With all this sailing happening around him, I ask if he himself has ever raced. At this he gives a hearty laugh and tells me with some pride that no, he never has. In fact, he says chuckling, he can’t even swim. The closest he comes to boats is his small one back at his home lake of Como which he takes out for the occasional fishing trip. I say I hope he wears a life vest. His thing is the mountains and skiing, which he tries to fit in as often as possible.
It wasn’t always boats that interested him. His real photography passion was reportage and storytelling, and he has had countless numbers of these printed in international newspapers and magazines including one about a group of crazy people at Stonehenge. He says that he used to have time to do these for himself, but now the magazines want your work for free and his yachting commitments mean he simply doesn’t have time. I ask what he does in his spare time and with a wry smile, he says he takes photographs. It is abundantly clear that this medium is his absolute life’s passion, and to him it is priceless. Even his wife works in the office as Office Manager, organising his day-to-day meetings and travel details which, he states, makes his life easier.

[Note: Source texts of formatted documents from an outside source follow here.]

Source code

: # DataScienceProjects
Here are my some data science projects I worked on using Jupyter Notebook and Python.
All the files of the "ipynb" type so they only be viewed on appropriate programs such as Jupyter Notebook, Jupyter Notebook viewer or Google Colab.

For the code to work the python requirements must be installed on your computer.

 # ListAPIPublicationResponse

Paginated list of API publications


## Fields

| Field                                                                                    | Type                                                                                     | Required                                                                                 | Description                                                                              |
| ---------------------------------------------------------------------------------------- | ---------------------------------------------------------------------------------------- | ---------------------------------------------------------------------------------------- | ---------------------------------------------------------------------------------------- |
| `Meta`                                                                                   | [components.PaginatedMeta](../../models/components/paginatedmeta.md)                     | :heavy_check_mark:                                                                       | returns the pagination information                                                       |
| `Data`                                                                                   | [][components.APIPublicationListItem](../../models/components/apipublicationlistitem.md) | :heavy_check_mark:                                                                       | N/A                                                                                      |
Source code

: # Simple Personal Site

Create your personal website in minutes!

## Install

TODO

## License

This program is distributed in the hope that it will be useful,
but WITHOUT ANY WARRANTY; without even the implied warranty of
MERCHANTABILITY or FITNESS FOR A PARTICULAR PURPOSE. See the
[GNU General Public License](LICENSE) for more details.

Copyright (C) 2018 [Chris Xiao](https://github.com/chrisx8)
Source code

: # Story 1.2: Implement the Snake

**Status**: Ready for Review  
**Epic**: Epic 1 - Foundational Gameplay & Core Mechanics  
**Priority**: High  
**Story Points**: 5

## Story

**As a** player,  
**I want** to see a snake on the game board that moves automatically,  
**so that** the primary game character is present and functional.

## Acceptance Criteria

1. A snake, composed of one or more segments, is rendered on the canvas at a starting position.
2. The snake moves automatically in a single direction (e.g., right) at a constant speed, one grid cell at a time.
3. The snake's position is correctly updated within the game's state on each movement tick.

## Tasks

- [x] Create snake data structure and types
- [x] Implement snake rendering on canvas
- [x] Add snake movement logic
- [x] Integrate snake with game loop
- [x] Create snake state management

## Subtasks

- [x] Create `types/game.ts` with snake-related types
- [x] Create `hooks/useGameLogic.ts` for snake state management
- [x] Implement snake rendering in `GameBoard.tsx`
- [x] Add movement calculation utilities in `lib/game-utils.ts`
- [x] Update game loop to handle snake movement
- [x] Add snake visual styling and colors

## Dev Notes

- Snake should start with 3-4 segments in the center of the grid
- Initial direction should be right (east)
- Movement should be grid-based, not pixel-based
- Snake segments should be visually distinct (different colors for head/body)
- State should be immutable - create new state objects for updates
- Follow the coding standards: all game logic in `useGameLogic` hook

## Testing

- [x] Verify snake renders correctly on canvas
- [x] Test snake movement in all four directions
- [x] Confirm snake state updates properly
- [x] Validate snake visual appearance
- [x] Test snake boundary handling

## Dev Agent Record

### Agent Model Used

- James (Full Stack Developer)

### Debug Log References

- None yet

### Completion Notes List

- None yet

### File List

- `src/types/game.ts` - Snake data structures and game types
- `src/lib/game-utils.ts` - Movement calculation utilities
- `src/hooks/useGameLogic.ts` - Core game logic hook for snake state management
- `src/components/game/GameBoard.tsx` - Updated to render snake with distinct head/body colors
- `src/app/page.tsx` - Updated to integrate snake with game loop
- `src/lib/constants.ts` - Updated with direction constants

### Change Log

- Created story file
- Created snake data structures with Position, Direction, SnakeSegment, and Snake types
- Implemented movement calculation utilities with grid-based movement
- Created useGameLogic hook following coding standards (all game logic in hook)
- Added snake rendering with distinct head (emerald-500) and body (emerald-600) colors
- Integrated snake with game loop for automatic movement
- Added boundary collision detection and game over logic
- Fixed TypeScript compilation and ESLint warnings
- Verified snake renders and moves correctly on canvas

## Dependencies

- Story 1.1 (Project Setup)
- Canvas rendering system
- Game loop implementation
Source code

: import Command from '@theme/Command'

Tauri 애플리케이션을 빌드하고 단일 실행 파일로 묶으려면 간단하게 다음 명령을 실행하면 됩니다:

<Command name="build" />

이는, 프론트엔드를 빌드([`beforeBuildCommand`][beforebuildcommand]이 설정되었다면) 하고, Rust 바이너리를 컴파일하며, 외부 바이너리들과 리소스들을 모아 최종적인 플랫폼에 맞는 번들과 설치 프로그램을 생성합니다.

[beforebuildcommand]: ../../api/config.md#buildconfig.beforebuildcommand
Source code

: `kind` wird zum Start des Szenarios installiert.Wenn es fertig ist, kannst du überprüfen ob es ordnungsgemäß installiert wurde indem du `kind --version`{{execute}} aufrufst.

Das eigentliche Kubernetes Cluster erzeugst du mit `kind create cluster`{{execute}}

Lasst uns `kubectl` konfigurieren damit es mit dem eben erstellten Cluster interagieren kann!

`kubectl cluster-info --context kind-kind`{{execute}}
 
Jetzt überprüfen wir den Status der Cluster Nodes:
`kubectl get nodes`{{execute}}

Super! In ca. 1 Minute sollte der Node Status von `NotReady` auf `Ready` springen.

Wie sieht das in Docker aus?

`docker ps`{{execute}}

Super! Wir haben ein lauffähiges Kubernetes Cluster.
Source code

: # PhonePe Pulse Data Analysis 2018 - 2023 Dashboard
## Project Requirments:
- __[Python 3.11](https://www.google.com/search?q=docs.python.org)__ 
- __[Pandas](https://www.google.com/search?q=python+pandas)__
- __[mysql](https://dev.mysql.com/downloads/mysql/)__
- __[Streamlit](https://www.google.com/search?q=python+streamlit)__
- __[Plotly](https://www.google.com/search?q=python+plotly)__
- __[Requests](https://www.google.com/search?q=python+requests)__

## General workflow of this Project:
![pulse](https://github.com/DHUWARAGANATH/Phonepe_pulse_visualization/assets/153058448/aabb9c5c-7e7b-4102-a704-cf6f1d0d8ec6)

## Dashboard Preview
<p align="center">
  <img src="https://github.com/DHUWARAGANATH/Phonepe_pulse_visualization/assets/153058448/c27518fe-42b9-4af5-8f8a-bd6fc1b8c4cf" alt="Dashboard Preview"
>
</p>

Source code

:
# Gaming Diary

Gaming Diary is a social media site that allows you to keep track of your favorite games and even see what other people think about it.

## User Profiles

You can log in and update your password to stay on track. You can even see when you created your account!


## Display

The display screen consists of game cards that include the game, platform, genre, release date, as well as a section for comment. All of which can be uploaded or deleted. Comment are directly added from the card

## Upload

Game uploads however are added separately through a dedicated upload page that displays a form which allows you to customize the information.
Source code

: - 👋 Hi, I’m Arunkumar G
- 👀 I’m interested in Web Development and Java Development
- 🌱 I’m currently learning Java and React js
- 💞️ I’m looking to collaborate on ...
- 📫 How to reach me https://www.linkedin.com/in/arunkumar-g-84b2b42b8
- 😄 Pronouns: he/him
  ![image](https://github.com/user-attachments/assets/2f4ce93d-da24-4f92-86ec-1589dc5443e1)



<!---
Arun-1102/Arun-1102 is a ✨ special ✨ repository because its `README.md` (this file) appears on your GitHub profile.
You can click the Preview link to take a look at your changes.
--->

I ask which boat is his favourite and I get a typically Italian answer: ‘Asking which boat is like asking which woman. Impossible.’ And I suppose with the sheer number of boats Carlo has shot over the years, to pick just one would indeed be like picking just one woman, though I’m sure his wife may disagree with that one.
Next up is the St Barths Bucket that he’ll be travelling to with his fellow photographers, Stephen and Luca. He says having a team of three allows you to reach many different angles - from the water, the air and also the land. They meticulously storyboard every detail beforehand, however, as is the way with racing. You have to expect the unexpected and often the perfect money shot comes when you least expect it. Now they also have drones as part of their arsenal, and Carlo says it is great to have yet another aspect to photograph from and that some of the most stunning photography taken during the Volvo was in 8 metre seas and 45 knots of wind. He says he has no idea how they managed to land them, but boy was the coverage epic.

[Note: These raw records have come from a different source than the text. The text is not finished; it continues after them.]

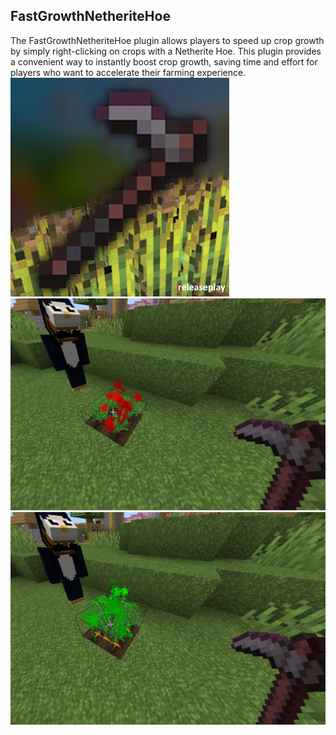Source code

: ##  **FastGrowthNetheriteHoe**<br>
The FastGrowthNetheriteHoe plugin allows players to speed up crop growth by simply right-clicking on crops with a Netherite Hoe. This plugin provides a convenient way to instantly boost crop growth, saving time and effort for players who want to accelerate their farming experience.
<img src="https://raw.githubusercontent.com/utkayfirat/FastGrowthDiamondHoe/refs/heads/main/hoe_log.png"><br>
<img src="https://raw.githubusercontent.com/utkayfirat/FastGrowthDiamondHoe/refs/heads/main/gameplay_1.png"><br>
<img src="https://raw.githubusercontent.com/utkayfirat/FastGrowthDiamondHoe/refs/heads/main/gameplay_2.png">
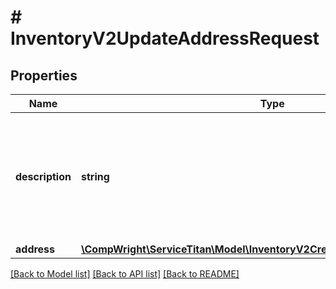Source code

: # # InventoryV2UpdateAddressRequest

## Properties

Name | Type | Description | Notes
------------ | ------------- | ------------- | -------------
**description** | **string** | Description of the shipping address, like customer address or technician&#39;s truck for example |
**address** | [**\CompWright\ServiceTitan\Model\InventoryV2CreateAddressRequestAddress**](InventoryV2CreateAddressRequestAddress.md) |  |

[[Back to Model list]](../../README.md#models) [[Back to API list]](../../README.md#endpoints) [[Back to README]](../../README.md)
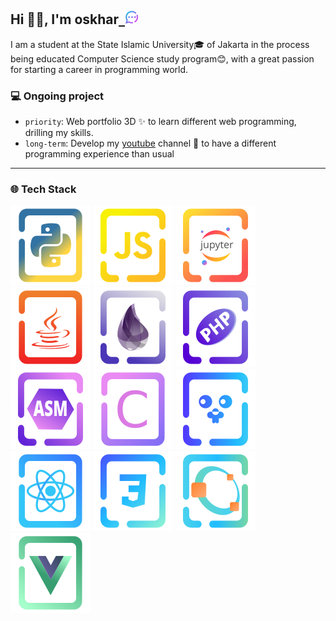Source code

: ## Hi 👋🏼, I'm oskhar<a href="https://api.whatsapp.com/send?phone=6281386380481">&nbsp;&nbsp;<img width="22" src="docs/img/massage.svg"></img></a>

I am a student at the State Islamic University🎓 of Jakarta in the process being educated Computer Science study program😊, with a great passion for starting a career in programming world.

### 💻 Ongoing project

- `priority`: Web portfolio 3D ✨ to learn different web programming, drilling my skills.
- `long-term`: Develop my [youtube](https://www.youtube.com/@grtrick__) channel 🎥 to have a different programming experience than usual

---

### 🌐 Tech Stack

[![PYTHON](./docs/img/Language/candy_img/python.svg)](https://github.com/MuhamadOskhar?tab=repositories&language=python)
[![JAVASCRIPT](./docs/img/Language/candy_img/javascript.svg)](https://github.com/MuhamadOskhar?tab=repositories&language=javascript)
[![JUPYTER](./docs/img/Language/candy_img/jupyter.svg)](https://github.com/MuhamadOskhar?tab=repositories&q=&type=&language=jupyter+notebook&sort=)
[![JAVA](./docs/img/Language/candy_img/java.svg)](https://github.com/MuhamadOskhar?tab=repositories&language=java)
[![ELIXIR](./docs/img/Language/candy_img/elixir.svg)](https://github.com/MuhamadOskhar?tab=repositories&language=elixir)
[![PHP](./docs/img/Language/candy_img/php3.svg)](https://github.com/MuhamadOskhar?tab=repositories&language=php)
[![ASSEMBLY](./docs/img/Language/candy_img/assembly.svg)](https://github.com/MuhamadOskhar?tab=repositories&language=assembly)
[![C](./docs/img/Language/candy_img/csrc.svg)](https://github.com/MuhamadOskhar?tab=repositories&language=c)
[![GO LANG](./docs/img/Language/candy_img/go.svg)](https://github.com/MuhamadOskhar?tab=repositories&language=go)
[![REACT](./docs/img/Language/candy_img/react.svg)](https://github.com/MuhamadOskhar?tab=repositories&language=react)
[![CSS](./docs/img/Language/candy_img/css.svg)](https://github.com/MuhamadOskhar?tab=repositories&language=css)
[![MATLAB](./docs/img/Language/candy_img/octave.svg)](https://github.com/MuhamadOskhar?tab=repositories&language=matlab)
[![VUE](./docs/img/Language/candy_img/vue.svg)](https://github.com/MuhamadOskhar?tab=repositories&language=vue)
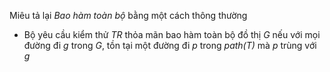 Miêu tả lại *Bao hàm toàn bộ* bằng một cách thông thường

* Bộ yêu cầu kiểm thử *TR* thỏa mãn bao hàm toàn bộ đồ thị *G* nếu với mọi đường đi *g* trong *G*, tồn tại một đường đi *p* trong *path(T)* mà *p* trùng với *g*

I ask if the advent of Instagram has changed the world in which he works, but he says that he likes it as it encourages old and young alike to get into photography which is never a bad thing. He’s not a fan of the selfies and cups of coffee, however, and says that there is an awful lot of talent that wouldn’t necessarily have had a voice without the advent of social media. I check his Instagram account and it’s clear his 37,000 followers also feel he is someone worth watching.

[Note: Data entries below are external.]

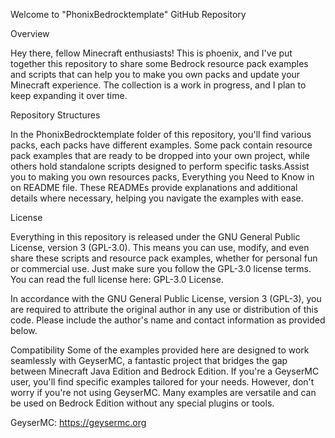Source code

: Welcome to "PhonixBedrocktemplate" GitHub Repository

Overview

Hey there, fellow Minecraft enthusiasts! This is phoenix, and I've put together this repository to share some Bedrock resource pack examples and scripts that can help you to make you own packs and update your Minecraft experience. The collection is a work in progress, and I plan to keep expanding it over time.

Repository Structures

In the PhonixBedrocktemplate folder of this repository, you'll find various packs, each packs have different examples. Some pack contain resource pack examples that are ready to be dropped into your own project, while others hold standalone scripts designed to perform specific tasks.Assist you to making you own resources packs, Everything you Need to Know in on README file. These READMEs provide explanations and additional details where necessary, helping you navigate the examples with ease.

License

Everything in this repository is released under the GNU General Public License, version 3 (GPL-3.0). This means you can use, modify, and even share these scripts and resource pack examples, whether for personal fun or commercial use. Just make sure you follow the GPL-3.0 license terms. You can read the full license here: GPL-3.0 License.


In accordance with the GNU General Public License, version 3 (GPL-3), you are required to attribute the original author in any use or distribution of this code. Please include the author's name and contact information as provided below.


Compatibility
Some of the examples provided here are designed to work seamlessly with GeyserMC, a fantastic project that bridges the gap between Minecraft Java Edition and Bedrock Edition. If you're a GeyserMC user, you'll find specific examples tailored for your needs. However, don't worry if you're not using GeyserMC. Many examples are versatile and can be used on Bedrock Edition without any special plugins or tools.


GeyserMC: https://geysermc.org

It’s with some regret that I call the interview to a close, as he is a busy man and I have already taken up so much of his time, but I feel I have only just scratched the surface. I’m pretty certain there are many more stories and anecdotes to be unearthed and I hope that when he is next over in Palma he allows us the pleasure of his company so that I can hear many more of them. I leave his disarming smile and infectious laugh to go and charm his next fan, just as he did me.